Source records.
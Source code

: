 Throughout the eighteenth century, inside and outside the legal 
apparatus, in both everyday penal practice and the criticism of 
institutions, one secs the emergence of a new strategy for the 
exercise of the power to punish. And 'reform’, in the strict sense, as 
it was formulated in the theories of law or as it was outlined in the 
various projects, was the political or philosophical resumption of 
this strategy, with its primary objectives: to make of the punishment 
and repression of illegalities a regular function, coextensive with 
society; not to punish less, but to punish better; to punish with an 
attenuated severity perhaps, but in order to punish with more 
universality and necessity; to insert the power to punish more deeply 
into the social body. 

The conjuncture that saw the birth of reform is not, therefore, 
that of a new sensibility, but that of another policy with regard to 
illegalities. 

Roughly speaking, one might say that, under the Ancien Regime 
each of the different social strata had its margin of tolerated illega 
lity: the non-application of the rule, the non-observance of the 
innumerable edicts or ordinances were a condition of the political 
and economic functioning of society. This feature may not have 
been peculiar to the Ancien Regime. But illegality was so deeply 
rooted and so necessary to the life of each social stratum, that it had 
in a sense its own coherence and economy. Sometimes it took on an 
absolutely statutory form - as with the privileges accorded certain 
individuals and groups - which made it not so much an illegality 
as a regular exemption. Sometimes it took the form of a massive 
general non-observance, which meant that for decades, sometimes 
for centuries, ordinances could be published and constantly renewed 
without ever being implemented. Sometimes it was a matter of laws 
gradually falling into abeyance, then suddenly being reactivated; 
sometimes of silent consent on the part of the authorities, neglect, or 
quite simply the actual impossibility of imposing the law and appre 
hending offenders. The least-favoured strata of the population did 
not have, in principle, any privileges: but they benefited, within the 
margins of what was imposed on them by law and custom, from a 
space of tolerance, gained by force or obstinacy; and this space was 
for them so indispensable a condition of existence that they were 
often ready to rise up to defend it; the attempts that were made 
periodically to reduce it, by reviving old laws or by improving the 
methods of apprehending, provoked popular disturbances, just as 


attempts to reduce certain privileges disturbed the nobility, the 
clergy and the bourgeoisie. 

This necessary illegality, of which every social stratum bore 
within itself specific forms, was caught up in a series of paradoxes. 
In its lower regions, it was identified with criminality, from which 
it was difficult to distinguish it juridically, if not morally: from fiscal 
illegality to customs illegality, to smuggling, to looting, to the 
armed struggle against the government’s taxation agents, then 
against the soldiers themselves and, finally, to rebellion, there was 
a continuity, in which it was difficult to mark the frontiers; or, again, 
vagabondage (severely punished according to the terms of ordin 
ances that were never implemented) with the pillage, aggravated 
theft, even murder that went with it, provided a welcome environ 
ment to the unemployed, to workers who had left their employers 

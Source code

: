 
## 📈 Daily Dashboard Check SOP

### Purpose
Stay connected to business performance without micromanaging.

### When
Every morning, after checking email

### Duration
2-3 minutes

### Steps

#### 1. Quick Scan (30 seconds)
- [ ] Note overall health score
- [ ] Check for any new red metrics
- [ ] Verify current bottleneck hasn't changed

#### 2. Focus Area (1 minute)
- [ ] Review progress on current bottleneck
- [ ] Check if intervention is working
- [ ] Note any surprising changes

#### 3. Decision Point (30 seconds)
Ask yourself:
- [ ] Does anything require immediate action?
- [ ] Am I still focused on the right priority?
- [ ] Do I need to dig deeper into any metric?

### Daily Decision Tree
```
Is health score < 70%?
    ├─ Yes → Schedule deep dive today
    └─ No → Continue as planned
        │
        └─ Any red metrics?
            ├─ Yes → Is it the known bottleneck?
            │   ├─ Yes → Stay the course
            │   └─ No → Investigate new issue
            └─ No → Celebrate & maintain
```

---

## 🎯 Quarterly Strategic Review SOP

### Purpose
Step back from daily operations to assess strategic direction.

What you should do. Beginning with the line containing "2-3 minutes" in the material above, copy every line exactly until you have copied the line containing "- [ ] Check if intervention is working".

Solved exercise.
2-3 minutes

### Steps

#### 1. Quick Scan (30 seconds)
- [ ] Note overall health score
- [ ] Check for any new red metrics
- [ ] Verify current bottleneck hasn't changed

#### 2. Focus Area (1 minute)
- [ ] Review progress on current bottleneck
- [ ] Check if intervention is working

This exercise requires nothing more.